Washington, D.C. — It was a deceptively beautiful September day in the nation’s capital. No severe weather was expected, but by that afternoon several inches of rain had fallen in parts of the district.
No one was more caught off-guard than Virginia Waller-Torres of Hagerstown, Maryland. She was coming down an exit ramp when she ran headlong into a flash flood. The water hit her car with such force that it tore off her license plate. Her car wouldn’t budge in the deep water.
“It was scary,” she said. “I thought I could die.”
Waller-Torres, a woman of faith, says she has never prayed harder than she did at that moment.

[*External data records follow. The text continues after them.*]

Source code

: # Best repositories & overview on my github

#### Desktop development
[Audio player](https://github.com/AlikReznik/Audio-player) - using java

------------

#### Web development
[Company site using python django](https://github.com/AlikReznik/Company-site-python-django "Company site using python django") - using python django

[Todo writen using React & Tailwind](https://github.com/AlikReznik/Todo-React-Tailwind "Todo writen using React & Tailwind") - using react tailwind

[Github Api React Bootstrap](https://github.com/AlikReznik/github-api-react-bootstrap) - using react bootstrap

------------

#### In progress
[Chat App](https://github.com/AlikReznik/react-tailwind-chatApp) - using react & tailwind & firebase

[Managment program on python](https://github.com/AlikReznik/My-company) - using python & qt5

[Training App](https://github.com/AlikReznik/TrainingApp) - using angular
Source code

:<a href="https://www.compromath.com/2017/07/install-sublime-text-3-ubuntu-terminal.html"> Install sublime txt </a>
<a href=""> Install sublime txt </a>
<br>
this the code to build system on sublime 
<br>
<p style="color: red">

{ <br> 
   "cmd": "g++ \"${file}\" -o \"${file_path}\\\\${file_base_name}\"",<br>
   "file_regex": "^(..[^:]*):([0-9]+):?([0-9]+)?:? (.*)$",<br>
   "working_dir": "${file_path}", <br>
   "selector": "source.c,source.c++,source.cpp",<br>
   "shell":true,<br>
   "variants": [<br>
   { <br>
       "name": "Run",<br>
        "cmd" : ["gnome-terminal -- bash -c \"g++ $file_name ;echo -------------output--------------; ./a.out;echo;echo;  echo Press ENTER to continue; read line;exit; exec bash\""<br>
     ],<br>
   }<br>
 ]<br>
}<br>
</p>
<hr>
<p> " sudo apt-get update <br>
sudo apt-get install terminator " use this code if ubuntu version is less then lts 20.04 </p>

A minute passed and what Waller-Torres saw was the next best thing to the hand of God. Marines, in dress blues, seemed to appear out of nowhere.
“For a second it was like, is this real?” Waller-Torres said. “So I had to take my phone out and start recording it.”
The elite group, known as the Body Bearers, has the mission of shouldering the burden of American grief at Arlington National Cemetery — the small unit carries the caskets of Marines to their final resting place.
They are men so humble in their charge that they rarely give interviews and were especially reluctant to talk about rescuing Waller-Torres that day.
But they spoke with CBS News because they thought there could be a lesson in this. “The more I thought about it, I was like, this is kind of like a platform to tell people to be the one to get out of your car. That’s gotta be the takeaway,” Corporal Matthew Bouchard said.
In other words, it should be the motto of all Americans — to leave no man behind, not in war, not in a flood, not anywhere, in any way.
“They didn’t ask who we were, they just helped selflessly,” Waller-Torres said. “And they didn’t leave us behind that day.”